Many of us are conditioned to ignore the implications inherent in the fact that we are talking about a business. But the crisis is so great now that the implications can no longer be ignored.
I began my career as an international journalist in the early days after the Romanian revolution, when I had been sent to Bucharest to establish a bureau for the Associated Press, one of two major global news agencies. Under Ceausescu such offices had largely closed, and information was anyway not free and foreigners hardly came. I had never been to Romania before, but I spoke the language somewhat, because my parents had emigrated from Romania just before I was born.
In those days there were huge rallies against Ion Iliescu, right outside my apartment in the center of town.

For my part I thought I was invincible, because I was a foreign correspondent with an official blue ID from the foreign ministry. I just walked through the mob, even as it grew angry and armed police had arrived. Suddenly a man jumped out of the crowd, pointed to me and said “him” – and policemen started to beat me with their batons.
They ripped up my shirt and almost broke my leg as they threw me into a black wagon with no windows. The whole time I was shouting “I’m a foreign correspondent” – but in Romanian, and so no one believed me. The drunks arrested with me also started chanting, in Romanian, obviosuly, “we are all foreign correspondents.”

At the police station the arrestees were bashed on the head some more, but I managed slip away and find the captain and show him my card and got myself freed. I was battered and bruised but delighted, because it gave me a great story for a party that evening. It was a good night.
It also made the government nervous, and I was invited for an interview with Iliescu, which without my permission was filmed and aired on TV that night. For weeks thereafter people would stop me on the street on Bulevardul Balcescu and ask me to organize favors from Iliescu. It was a silly time, but a romantic and hopeful one, and a great moment to be a journalist.
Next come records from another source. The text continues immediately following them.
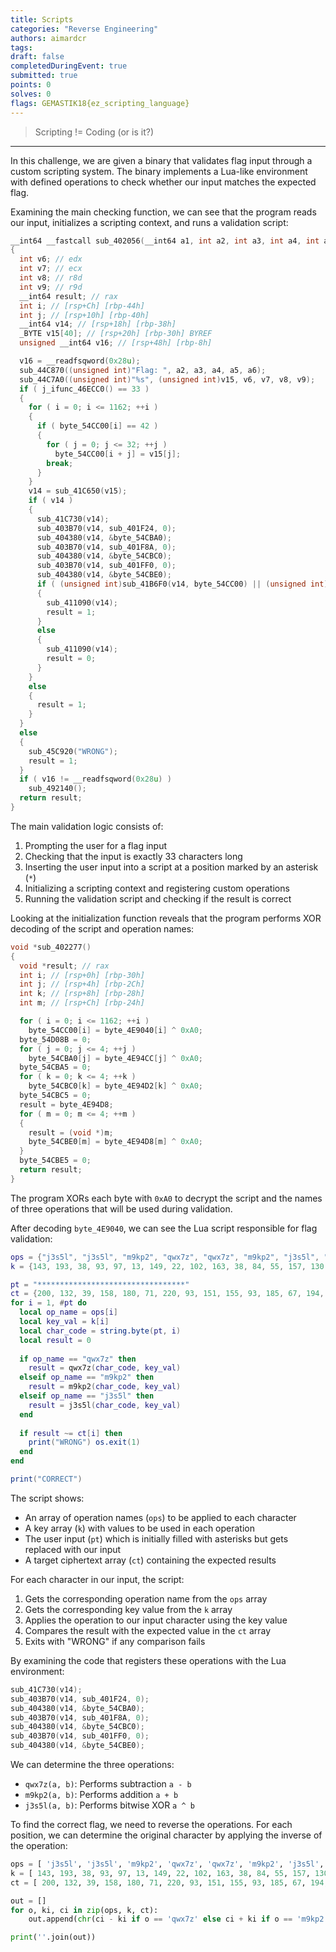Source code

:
 ```yaml
---
title: Scripts
categories: "Reverse Engineering"
authors: aimardcr
tags: 
draft: false
completedDuringEvent: true
submitted: true
points: 0
solves: 0
flags: GEMASTIK18{ez_scripting_language}
---
```


> Scripting != Coding (or is it?)

---

In this challenge, we are given a binary that validates flag input through a custom scripting system. The binary implements a Lua-like environment with defined operations to check whether our input matches the expected flag.

Examining the main checking function, we can see that the program reads our input, initializes a scripting context, and runs a validation script:

```c
__int64 __fastcall sub_402056(__int64 a1, int a2, int a3, int a4, int a5, int a6)
{
  int v6; // edx
  int v7; // ecx
  int v8; // r8d
  int v9; // r9d
  __int64 result; // rax
  int i; // [rsp+Ch] [rbp-44h]
  int j; // [rsp+10h] [rbp-40h]
  __int64 v14; // [rsp+18h] [rbp-38h]
  _BYTE v15[40]; // [rsp+20h] [rbp-30h] BYREF
  unsigned __int64 v16; // [rsp+48h] [rbp-8h]

  v16 = __readfsqword(0x28u);
  sub_44C870((unsigned int)"Flag: ", a2, a3, a4, a5, a6);
  sub_44C7A0((unsigned int)"%s", (unsigned int)v15, v6, v7, v8, v9);
  if ( j_ifunc_46ECC0() == 33 )
  {
    for ( i = 0; i <= 1162; ++i )
    {
      if ( byte_54CC00[i] == 42 )
      {
        for ( j = 0; j <= 32; ++j )
          byte_54CC00[i + j] = v15[j];
        break;
      }
    }
    v14 = sub_41C650(v15);
    if ( v14 )
    {
      sub_41C730(v14);
      sub_403B70(v14, sub_401F24, 0);
      sub_404380(v14, &byte_54CBA0);
      sub_403B70(v14, sub_401F8A, 0);
      sub_404380(v14, &byte_54CBC0);
      sub_403B70(v14, sub_401FF0, 0);
      sub_404380(v14, &byte_54CBE0);
      if ( (unsigned int)sub_41B6F0(v14, byte_54CC00) || (unsigned int)sub_404A40(v14, 0, 0xFFFFFFFFLL, 0, 0, 0) )
      {
        sub_411090(v14);
        result = 1;
      }
      else
      {
        sub_411090(v14);
        result = 0;
      }
    }
    else
    {
      result = 1;
    }
  }
  else
  {
    sub_45C920("WRONG");
    result = 1;
  }
  if ( v16 != __readfsqword(0x28u) )
    sub_492140();
  return result;
}
```

The main validation logic consists of:

1. Prompting the user for a flag input
2. Checking that the input is exactly 33 characters long
3. Inserting the user input into a script at a position marked by an asterisk (`*`)
4. Initializing a scripting context and registering custom operations
5. Running the validation script and checking if the result is correct

Looking at the initialization function reveals that the program performs XOR decoding of the script and operation names:

```c
void *sub_402277()
{
  void *result; // rax
  int i; // [rsp+0h] [rbp-30h]
  int j; // [rsp+4h] [rbp-2Ch]
  int k; // [rsp+8h] [rbp-28h]
  int m; // [rsp+Ch] [rbp-24h]

  for ( i = 0; i <= 1162; ++i )
    byte_54CC00[i] = byte_4E9040[i] ^ 0xA0;
  byte_54D08B = 0;
  for ( j = 0; j <= 4; ++j )
    byte_54CBA0[j] = byte_4E94CC[j] ^ 0xA0;
  byte_54CBA5 = 0;
  for ( k = 0; k <= 4; ++k )
    byte_54CBC0[k] = byte_4E94D2[k] ^ 0xA0;
  byte_54CBC5 = 0;
  result = byte_4E94D8;
  for ( m = 0; m <= 4; ++m )
  {
    result = (void *)m;
    byte_54CBE0[m] = byte_4E94D8[m] ^ 0xA0;
  }
  byte_54CBE5 = 0;
  return result;
}
```

The program XORs each byte with `0xA0` to decrypt the script and the names of three operations that will be used during validation.

After decoding `byte_4E9040`, we can see the Lua script responsible for flag validation:

```lua
ops = {"j3s5l", "j3s5l", "m9kp2", "qwx7z", "qwx7z", "m9kp2", "j3s5l", "j3s5l", "qwx7z", "j3s5l", "j3s5l", "qwx7z", "m9kp2", "j3s5l", "qwx7z", "j3s5l", "m9kp2", "j3s5l", "j3s5l", "m9kp2", "m9kp2", "qwx7z", "j3s5l", "m9kp2", "j3s5l", "m9kp2", "m9kp2", "j3s5l", "m9kp2", "qwx7z", "qwx7z", "qwx7z", "qwx7z"} 
k = {143, 193, 38, 93, 97, 13, 149, 22, 102, 163, 38, 84, 55, 157, 130, 12, 65, 133, 194, 3, 9, 162, 198, 41, 77, 20, 55, 76, 17, 192, 207, 104, 163}

pt = "*********************************" 
ct = {200, 132, 39, 158, 180, 71, 220, 93, 151, 155, 93, 185, 67, 194, 245, 111, 49, 236, 178, 113, 96, 272, 161, 54, 33, 77, 55, 43, 100, 289, 310, 205, 288} 
for i = 1, #pt do 
  local op_name = ops[i] 
  local key_val = k[i] 
  local char_code = string.byte(pt, i) 
  local result = 0 
  
  if op_name == "qwx7z" then 
    result = qwx7z(char_code, key_val) 
  elseif op_name == "m9kp2" then 
    result = m9kp2(char_code, key_val) 
  elseif op_name == "j3s5l" then 
    result = j3s5l(char_code, key_val) 
  end 
  
  if result ~= ct[i] then 
    print("WRONG") os.exit(1) 
  end 
end 

print("CORRECT") 
```

The script shows:

- An array of operation names (`ops`) to be applied to each character
- A key array (`k`) with values to be used in each operation
- The user input (`pt`) which is initially filled with asterisks but gets replaced with our input
- A target ciphertext array (`ct`) containing the expected results

For each character in our input, the script:

1. Gets the corresponding operation name from the `ops` array
2. Gets the corresponding key value from the `k` array
3. Applies the operation to our input character using the key value
4. Compares the result with the expected value in the `ct` array
5. Exits with "WRONG" if any comparison fails

By examining the code that registers these operations with the Lua environment:

```c
sub_41C730(v14);
sub_403B70(v14, sub_401F24, 0);
sub_404380(v14, &byte_54CBA0);
sub_403B70(v14, sub_401F8A, 0);
sub_404380(v14, &byte_54CBC0);
sub_403B70(v14, sub_401FF0, 0);
sub_404380(v14, &byte_54CBE0);
```

We can determine the three operations:

- `qwx7z(a, b)`: Performs subtraction `a - b`
- `m9kp2(a, b)`: Performs addition `a + b`
- `j3s5l(a, b)`: Performs bitwise XOR `a ^ b`

To find the correct flag, we need to reverse the operations. For each position, we can determine the original character by applying the inverse of the operation:

```py
ops = [ 'j3s5l', 'j3s5l', 'm9kp2', 'qwx7z', 'qwx7z', 'm9kp2', 'j3s5l', 'j3s5l', 'qwx7z', 'j3s5l', 'j3s5l', 'qwx7z', 'm9kp2', 'j3s5l', 'qwx7z', 'j3s5l', 'm9kp2', 'j3s5l', 'j3s5l', 'm9kp2', 'm9kp2', 'qwx7z', 'j3s5l', 'm9kp2', 'j3s5l', 'm9kp2', 'm9kp2', 'j3s5l', 'm9kp2', 'qwx7z', 'qwx7z', 'qwx7z', 'qwx7z' ]
k = [ 143, 193, 38, 93, 97, 13, 149, 22, 102, 163, 38, 84, 55, 157, 130, 12, 65, 133, 194, 3, 9, 162, 198, 41, 77, 20, 55, 76, 17, 192, 207, 104, 163 ]
ct = [ 200, 132, 39, 158, 180, 71, 220, 93, 151, 155, 93, 185, 67, 194, 245, 111, 49, 236, 178, 113, 96, 272, 161, 54, 33, 77, 55, 43, 100, 289, 310, 205, 288 ]

out = []
for o, ki, ci in zip(ops, k, ct): 
    out.append(chr(ci - ki if o == 'qwx7z' else ci + ki if o == 'm9kp2' else ci ^ ki))

print(''.join(out))
```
But this is where the story gets more complicated. You see, we young journalists, in Romania and in the other countries that had freed themselves from communism, were telling ourselves a story too. And in that story the forces of good had won, and democracy was here to stay and capitalism would enrich the world and make everyone happy.
Political scientist Francis Fukayama had written a famous essay and book widely known as The End of History in which he argued, essentially, that the great historical discourse had been decided with finality in favor of liberal democracy.
Liberal democracy includes, of course, the freedom of the press. And my friends and I who arrived in Romania in 1990 brought with us this ideology, of the freedom of the press. The premise at the heart of it was that real journalism is critically important to the functioning of free societies and also free markets. We assumed, on the rare occasions we even thought about the money side, that this itself had a market, because everyone will fall in love with being given the unvarnished facts by storytellers who are not political activists and not trying to sell you Coca Cola.
We were a little bit naïve.

First of all, liberal democracy is at the moment on the decline around the world. Authoritarian states are on the rise, by every indicator.
Secondly, because journalism began failing as a business.
In most cases, with a few exceptions like the BBC and other public broadcasters, the content needs to be interesting enough for somebody to make money – either through advertisers wanting the big audience or via consumers being compelled to somehow directly pay.
Giving the audience what it wants sounds democratic, and non-elitist. But what if much of the public prefers nonsense and scandal? The paradox is that many news consumers distrust the news because of superficiality and clickbait – but if not for those things they themselves are bored by the news, and they drift away to TikTok.
We once couldn’t be exactly sure what people were reading or watching. We knew which newspapers were being bought, but that was about it. Now, in the digital era, we know exactly. We know how far down the page they scroll, and the time spent on the article or video, and where their mouse wandered.
At the same time, technology of course also vastly elevated and simplified the logistics of journalism.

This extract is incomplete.